Residents overfilled city hall and shared intimate stories of loss, hardship and frustration. They took time out of their day to express their opinions and provide unique insights into their lives – much like your customers do every day.
What was surprising to me was the veritable wall of silence and ignorance with which these opinions were met. I understand that the purpose of such public hearings is to collect (not share) opinions, but the blank stares on the faces of a number of council members told me that for some, this was not a research effort designed to elicit a better plan for the city’s future but simply an exercise in futility for the attendees. They asked because they had to ask. How many of your customers would describe your customer experience research in the same way?
Are you listening AND engaging your customers?
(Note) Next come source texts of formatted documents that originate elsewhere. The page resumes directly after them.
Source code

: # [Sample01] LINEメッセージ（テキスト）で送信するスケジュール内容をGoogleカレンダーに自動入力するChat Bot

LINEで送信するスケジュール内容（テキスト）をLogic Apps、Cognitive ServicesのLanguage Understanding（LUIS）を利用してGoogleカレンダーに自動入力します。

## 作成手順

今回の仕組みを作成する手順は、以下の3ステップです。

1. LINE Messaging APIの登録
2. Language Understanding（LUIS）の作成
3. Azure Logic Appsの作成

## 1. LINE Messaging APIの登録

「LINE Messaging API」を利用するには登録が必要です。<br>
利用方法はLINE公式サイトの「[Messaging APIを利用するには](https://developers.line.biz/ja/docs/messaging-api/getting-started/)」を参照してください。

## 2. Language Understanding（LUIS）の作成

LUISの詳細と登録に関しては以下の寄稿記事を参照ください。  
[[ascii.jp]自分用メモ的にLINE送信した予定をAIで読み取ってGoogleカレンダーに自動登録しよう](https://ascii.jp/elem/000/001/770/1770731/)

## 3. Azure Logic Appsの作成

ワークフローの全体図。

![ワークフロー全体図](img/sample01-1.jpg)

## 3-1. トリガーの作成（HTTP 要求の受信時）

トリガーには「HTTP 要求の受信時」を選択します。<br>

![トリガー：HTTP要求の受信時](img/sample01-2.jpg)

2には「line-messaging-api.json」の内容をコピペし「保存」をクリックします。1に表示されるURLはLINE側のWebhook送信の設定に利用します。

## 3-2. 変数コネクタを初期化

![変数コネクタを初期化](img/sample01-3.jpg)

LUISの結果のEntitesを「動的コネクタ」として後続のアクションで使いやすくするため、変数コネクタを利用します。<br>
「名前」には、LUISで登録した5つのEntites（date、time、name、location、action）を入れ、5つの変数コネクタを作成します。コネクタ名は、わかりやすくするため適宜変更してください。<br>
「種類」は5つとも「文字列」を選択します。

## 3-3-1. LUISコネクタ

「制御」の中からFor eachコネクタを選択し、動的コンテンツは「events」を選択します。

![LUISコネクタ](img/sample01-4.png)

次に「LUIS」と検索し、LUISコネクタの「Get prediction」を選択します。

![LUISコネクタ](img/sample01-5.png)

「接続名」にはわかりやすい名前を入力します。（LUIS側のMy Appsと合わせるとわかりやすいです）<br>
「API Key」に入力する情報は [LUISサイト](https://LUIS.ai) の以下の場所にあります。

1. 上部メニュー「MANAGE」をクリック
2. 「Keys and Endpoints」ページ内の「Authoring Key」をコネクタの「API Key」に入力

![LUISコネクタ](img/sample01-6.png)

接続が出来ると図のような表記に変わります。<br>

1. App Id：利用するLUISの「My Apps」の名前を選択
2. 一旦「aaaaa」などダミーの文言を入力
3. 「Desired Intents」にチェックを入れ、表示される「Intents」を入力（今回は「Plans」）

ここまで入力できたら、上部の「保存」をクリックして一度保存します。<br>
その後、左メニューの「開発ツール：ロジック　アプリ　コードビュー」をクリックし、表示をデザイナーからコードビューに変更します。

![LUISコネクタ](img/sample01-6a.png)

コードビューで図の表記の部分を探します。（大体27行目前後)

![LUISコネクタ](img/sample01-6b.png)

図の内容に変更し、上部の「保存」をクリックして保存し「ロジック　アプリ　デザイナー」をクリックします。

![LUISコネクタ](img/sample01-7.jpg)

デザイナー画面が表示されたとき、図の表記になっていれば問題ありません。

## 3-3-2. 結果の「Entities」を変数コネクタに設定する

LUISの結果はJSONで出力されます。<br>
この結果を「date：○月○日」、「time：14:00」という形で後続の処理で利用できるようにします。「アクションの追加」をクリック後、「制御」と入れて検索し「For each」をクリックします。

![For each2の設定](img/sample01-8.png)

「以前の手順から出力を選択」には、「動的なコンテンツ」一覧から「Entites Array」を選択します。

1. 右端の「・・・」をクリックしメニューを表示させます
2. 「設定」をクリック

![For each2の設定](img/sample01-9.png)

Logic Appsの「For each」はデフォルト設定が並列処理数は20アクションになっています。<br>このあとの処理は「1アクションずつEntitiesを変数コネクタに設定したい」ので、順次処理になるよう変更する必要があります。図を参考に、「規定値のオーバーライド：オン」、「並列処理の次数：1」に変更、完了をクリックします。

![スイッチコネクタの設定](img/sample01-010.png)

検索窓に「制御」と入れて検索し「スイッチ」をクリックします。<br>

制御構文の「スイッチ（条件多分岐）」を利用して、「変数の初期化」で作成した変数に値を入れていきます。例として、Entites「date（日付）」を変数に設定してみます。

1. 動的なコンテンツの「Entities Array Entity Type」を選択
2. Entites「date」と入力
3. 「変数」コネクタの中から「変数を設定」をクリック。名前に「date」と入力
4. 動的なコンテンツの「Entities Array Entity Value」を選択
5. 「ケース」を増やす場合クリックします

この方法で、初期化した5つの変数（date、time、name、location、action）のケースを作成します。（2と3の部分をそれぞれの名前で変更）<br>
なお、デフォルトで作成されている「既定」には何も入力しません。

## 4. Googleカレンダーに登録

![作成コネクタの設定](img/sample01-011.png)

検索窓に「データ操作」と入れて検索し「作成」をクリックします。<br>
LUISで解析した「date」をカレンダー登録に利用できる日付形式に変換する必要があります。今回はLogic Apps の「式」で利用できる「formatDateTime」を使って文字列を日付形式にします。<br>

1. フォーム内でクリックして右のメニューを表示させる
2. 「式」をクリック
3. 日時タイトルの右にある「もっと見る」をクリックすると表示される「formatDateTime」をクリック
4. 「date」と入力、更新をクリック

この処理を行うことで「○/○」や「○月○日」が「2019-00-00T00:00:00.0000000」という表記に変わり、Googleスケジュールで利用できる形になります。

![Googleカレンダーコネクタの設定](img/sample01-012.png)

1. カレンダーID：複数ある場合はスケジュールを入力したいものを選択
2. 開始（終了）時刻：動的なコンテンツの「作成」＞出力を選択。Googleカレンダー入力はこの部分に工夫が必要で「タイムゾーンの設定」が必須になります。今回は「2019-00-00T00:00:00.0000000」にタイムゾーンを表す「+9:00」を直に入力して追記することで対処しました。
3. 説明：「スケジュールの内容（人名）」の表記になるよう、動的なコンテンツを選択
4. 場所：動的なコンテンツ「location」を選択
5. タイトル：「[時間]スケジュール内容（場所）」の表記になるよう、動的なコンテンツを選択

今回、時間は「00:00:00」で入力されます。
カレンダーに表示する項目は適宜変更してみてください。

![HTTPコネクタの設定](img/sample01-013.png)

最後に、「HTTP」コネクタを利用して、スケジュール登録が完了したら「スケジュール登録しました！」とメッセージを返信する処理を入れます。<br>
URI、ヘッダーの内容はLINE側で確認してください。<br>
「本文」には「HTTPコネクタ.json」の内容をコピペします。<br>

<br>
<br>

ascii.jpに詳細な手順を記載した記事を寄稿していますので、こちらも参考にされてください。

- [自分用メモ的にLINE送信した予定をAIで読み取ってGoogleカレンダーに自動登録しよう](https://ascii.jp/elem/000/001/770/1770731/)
In order for your Customer Experience evaluation to truly be an effective listening post for your organization, customers must feel that your organization values their input and plans to take their input into consideration at critical decision points. You can convey this to your customers in many ways:
- Tell customers why their input is important when you invite them to participate in your survey–Customer Relationship Metrics’ business partners vary widely in the places and ways in which they inform customers of the availability of a survey. Some business partners play an IVR message about the survey to all customers, some play an IVR message for a randomly-selected portion of customers, some rely on their call center agents to inform and invite customers to participate in the survey. Regardless of the approach you have chosen to take, the way you phrase the invitation has a lot to do with the response rate you receive. If you take the time to inform customers why their feedback is important and/or how it will be used, customers will be more likely to take valuable time out of their day to provide their feedback. Customer Relationship Metrics can work with you to design a survey invitation test to determine which invitation appeals most to your customer-base.
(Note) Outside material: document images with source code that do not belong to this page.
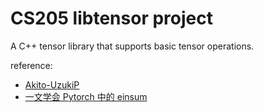 # CS205 libtensor project

A C++ tensor library that supports basic tensor operations.

reference: 
- [Akito-UzukiP](https://github.com/Akito-UzukiP/libtensor)
- [一文学会 Pytorch 中的 einsum](https://zhuanlan.zhihu.com/p/361209187)

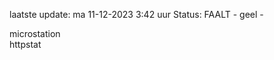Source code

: laatste update: 
ma 11-12-2023  3:42   uur 
Status: FAALT - geel - 
<div class="service Y">microstation</div><div class="service G">httpstat</div>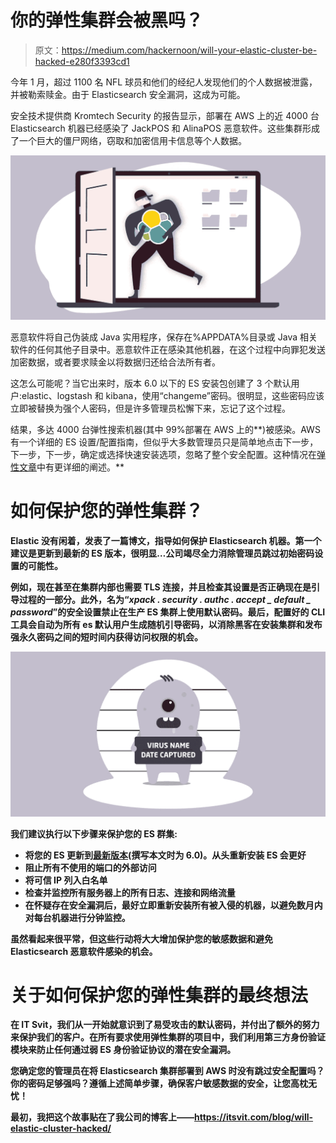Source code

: # 你的弹性集群会被黑吗？

> 原文：<https://medium.com/hackernoon/will-your-elastic-cluster-be-hacked-e280f3393cd1>

今年 1 月，超过 1100 名 NFL 球员和他们的经纪人发现他们的个人数据被泄露，并被勒索赎金。由于 Elasticsearch 安全漏洞，这成为可能。

安全技术提供商 Kromtech Security 的报告显示，部署在 AWS 上的近 4000 台 Elasticsearch 机器已经感染了 JackPOS 和 AlinaPOS 恶意软件。这些集群形成了一个巨大的僵尸网络，窃取和加密信用卡信息等个人数据。

![](img/1cbc58a93e6c1eef887bf9a1088507d6.png)

恶意软件将自己伪装成 Java 实用程序，保存在%APPDATA%目录或 Java 相关软件的任何其他子目录中。恶意软件正在感染其他机器，在这个过程中向罪犯发送加密数据，或者要求赎金以将数据归还给合法所有者。

这怎么可能呢？当它出来时，版本 6.0 以下的 ES 安装包创建了 3 个默认用户:elastic、logstash 和 kibana，使用“changeme”密码。很明显，这些密码应该立即被替换为强个人密码，但是许多管理员松懈下来，忘记了这个过程。

结果，多达 4000 台弹性搜索机器(其中 99%部署在 AWS 上的**)被感染。AWS 有一个详细的 ES 设置/配置指南，但似乎大多数管理员只是简单地点击下一步，下一步，下一步，确定或选择快速安装选项，忽略了整个安全配置。这种情况在[弹性文章](https://discuss.elastic.co/t/ransom-attack-on-elasticsearch-cluster/71310)中有更详细的阐述。**

# **如何保护您的弹性集群？**

**Elastic 没有闲着，发表了一篇博文，指导如何保护 Elasticsearch 机器。第一个建议是更新到最新的 ES 版本，很明显…公司竭尽全力消除管理员跳过初始密码设置的可能性。**

**例如，现在甚至在集群内部也需要 TLS 连接，并且检查其设置是否正确现在是引导过程的一部分。此外，名为“*xpack . security . authc . accept _ default _ password*”的安全设置禁止在生产 ES 集群上使用默认密码。最后，配置好的 CLI 工具会自动为所有 es 默认用户生成随机引导密码，以消除黑客在安装集群和发布强永久密码之间的短时间内获得访问权限的机会。**

**![](img/0cae0401380f285e1eeb3841dbeabb86.png)**

**我们建议执行以下步骤来保护您的 ES 群集:**

*   **将您的 ES 更新到[最新版本](https://www.elastic.co/downloads/elasticsearch)(撰写本文时为 6.0)。从头重新安装 ES 会更好**
*   **阻止所有不使用的端口的外部访问**
*   **将可信 IP 列入白名单**
*   **检查并监控所有服务器上的所有日志、连接和网络流量**
*   **在怀疑存在安全漏洞后，最好立即重新安装所有被入侵的机器，以避免数月内对每台机器进行分钟监控。**

**虽然看起来很平常，但这些行动将大大增加保护您的敏感数据和避免 Elasticsearch 恶意软件感染的机会。**

# **关于如何保护您的弹性集群的最终想法**

**在 IT Svit，我们从一开始就意识到了易受攻击的默认密码，并付出了额外的努力来保护我们的客户。在所有要求使用弹性集群的项目中，我们利用第三方身份验证模块来防止任何通过弱 ES 身份验证协议的潜在安全漏洞。**

**您确定您的管理员在将 Elasticsearch 集群部署到 AWS 时没有跳过安全配置吗？你的密码足够强吗？遵循上述简单步骤，确保客户敏感数据的安全，让您高枕无忧！**

**最初，我把这个故事贴在了我公司的博客上——https://itsvit.com/blog/will-elastic-cluster-hacked/**
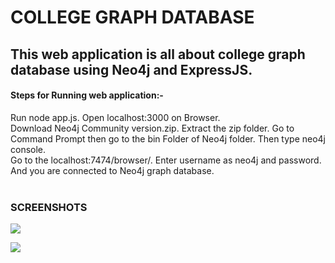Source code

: # **COLLEGE GRAPH DATABASE** <br />
## This web application is all about college graph database using Neo4j and ExpressJS. <br />
#### Steps for Running web application:- <br />
Run node app.js. Open localhost:3000 on Browser. <br />
Download Neo4j Community version.zip. Extract the zip folder. Go to Command Prompt then go to the bin Folder of Neo4j folder. Then type neo4j console. <br />
Go to the localhost:7474/browser/. Enter username as neo4j and password. And you are connected to Neo4j graph database. <br /> <br />
### SCREENSHOTS
![](https://user-images.githubusercontent.com/32827938/146646462-6814df07-c79d-4ad2-a438-4ae84e9b7bd8.png) <br />

![](https://user-images.githubusercontent.com/32827938/146646528-f13d41ba-d61f-49f9-bf0a-5f4828a6efb2.png)

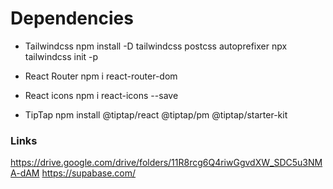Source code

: # Dependencies

- Tailwindcss
  npm install -D tailwindcss postcss autoprefixer
  npx tailwindcss init -p

- React Router
  npm i react-router-dom

- React icons
  npm i react-icons --save

- TipTap
  npm install @tiptap/react @tiptap/pm @tiptap/starter-kit

### Links

https://drive.google.com/drive/folders/11R8rcg6Q4riwGgvdXW_SDC5u3NMA-dAM
https://supabase.com/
- Follow-up on survey alerts (and be timely about it)– When customers do take the time to complete a survey and they request follow-up from management it is imperative that management take action. And swiftly take action. Failure to do so indicates to customers that your organization is either not paying attention to customer feedback or worse; that your organization doesn’t care about the customer’s experience. If you value the feedback you receive from customers, make it someone’s job to follow-up on the real-time alerts. These alerts are not just complaints, they are a goldmine of opportunity to convert another customer into a loyal missionary for your brand. I saw a fantastic tweet on twitter recently that is spot on true, “Engagement builds loyalty! Some of the most passionate brand advocates are satisfied former complainers” (@KnowledgeBishop, Tristan David Bishop). Let’s face it, the minute your customer stops complaining you’ve already lost them.
- Tout your own customer service achievements – If focus on the customer experience is not a new concept to you and you’ve been doing the work (not just talkin’ the talk), many of your customers may be spoiled by your efforts. As you’ve improved over the years, their level of expectation has climbed. It’s time to shake them up and remind them of how great it’s been to work with you. If you’ve recently won a service award, if you ranked well in an industry benchmark study, tell your customers about it – in your IVR, in your bill inserts, on your website, and on Twitter!
- Tell your customers how their feedback has helped shape your organization – Most importantly, if you have been recognized for your customer satisfaction efforts, remember to thank your customers for making it all possible. It is after all their feedback that led to your organizations’ recognition.